(Source texts of formatted documents)

☆ ☆ ☆ ☆ ☆

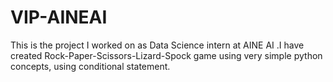 # VIP-AINEAI
This is the project I worked on as Data Science intern at AINE AI .I have created Rock-Paper-Scissors-Lizard-Spock game using very simple python concepts, using conditional statement.
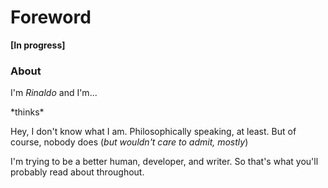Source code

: # Foreword

**[In progress]**

### About 

I'm *Rinaldo* and I'm... 

*thinks\*

Hey, I don't know what I am. Philosophically speaking, at least. But of course, nobody does (_but wouldn't care to admit, mostly_)

I'm trying to be a better human, developer, and writer. So that's what you'll probably read about throughout. 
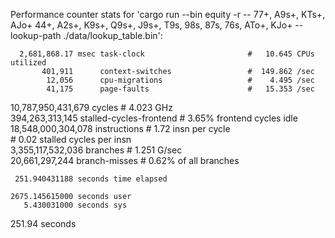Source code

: Performance counter stats for 'cargo run --bin equity -r -- 77+, A9s+, KTs+, AJo+ 44+, A2s+, K9s+, Q9s+, J9s+, T9s, 98s, 87s, 76s, ATo+, KJo+ --lookup-path ./data/lookup_table.bin':

      2,681,868.17 msec task-clock                       #   10.645 CPUs utilized             
           401,911      context-switches                 #  149.862 /sec                      
            12,056      cpu-migrations                   #    4.495 /sec                      
            41,175      page-faults                      #   15.353 /sec                      
10,787,950,431,679      cycles                           #    4.023 GHz                       
   394,263,313,145      stalled-cycles-frontend          #    3.65% frontend cycles idle      
18,548,000,304,078      instructions                     #    1.72  insn per cycle            
                                                  #    0.02  stalled cycles per insn   
 3,355,117,532,036      branches                         #    1.251 G/sec                     
    20,661,297,244      branch-misses                    #    0.62% of all branches           

     251.940431188 seconds time elapsed

    2675.145615000 seconds user
       5.430031000 seconds sys
251.94 seconds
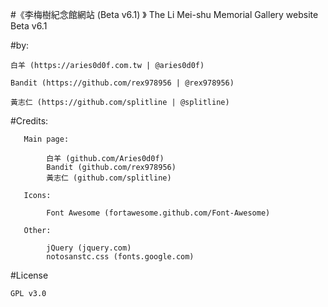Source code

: #《李梅樹紀念館網站 (Beta v6.1) 》
The Li Mei-shu Memorial Gallery website Beta v6.1

#by:
    
    白羊 (https://aries0d0f.com.tw | @aries0d0f)
    
    Bandit (https://github.com/rex978956 | @rex978956)
    
    黃志仁 (https://github.com/splitline | @splitline)
    

#Credits:

	   Main page:
        
            白羊 (github.com/Aries0d0f)
            Bandit (github.com/rex978956)
            黃志仁 (github.com/splitline)

	   Icons:
            
            Font Awesome (fortawesome.github.com/Font-Awesome)

	   Other:
       
            jQuery (jquery.com)
            notosanstc.css (fonts.google.com)
            
#License

    GPL v3.0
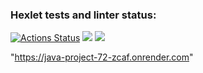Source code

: ### Hexlet tests and linter status:
[![Actions Status](https://github.com/leshayurovskikh/java-project-72/actions/workflows/hexlet-check.yml/badge.svg)](https://github.com/leshayurovskikh/java-project-72/actions)
<a href="https://codeclimate.com/github/leshayurovskikh/java-project-72/maintainability"><img src="https://api.codeclimate.com/v1/badges/de4c4dc9a97e06b6ad0f/maintainability" /></a>
<a href="https://codeclimate.com/github/leshayurovskikh/java-project-72/test_coverage"><img src="https://api.codeclimate.com/v1/badges/de4c4dc9a97e06b6ad0f/test_coverage" /></a>

"https://java-project-72-zcaf.onrender.com"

☆ ☆ ☆ ☆ ☆

Task prompt:
Search the entries above for the string "java", and report each line where it occurs.

Exercise solution:
[![Actions Status](https://github.com/leshayurovskikh/java-project-72/actions/workflows/hexlet-check.yml/badge.svg)](https://github.com/leshayurovskikh/java-project-72/actions)
<a href="https://codeclimate.com/github/leshayurovskikh/java-project-72/maintainability"><img src="https://api.codeclimate.com/v1/badges/de4c4dc9a97e06b6ad0f/maintainability" /></a>
<a href="https://codeclimate.com/github/leshayurovskikh/java-project-72/test_coverage"><img src="https://api.codeclimate.com/v1/badges/de4c4dc9a97e06b6ad0f/test_coverage" /></a>
"https://java-project-72-zcaf.onrender.com"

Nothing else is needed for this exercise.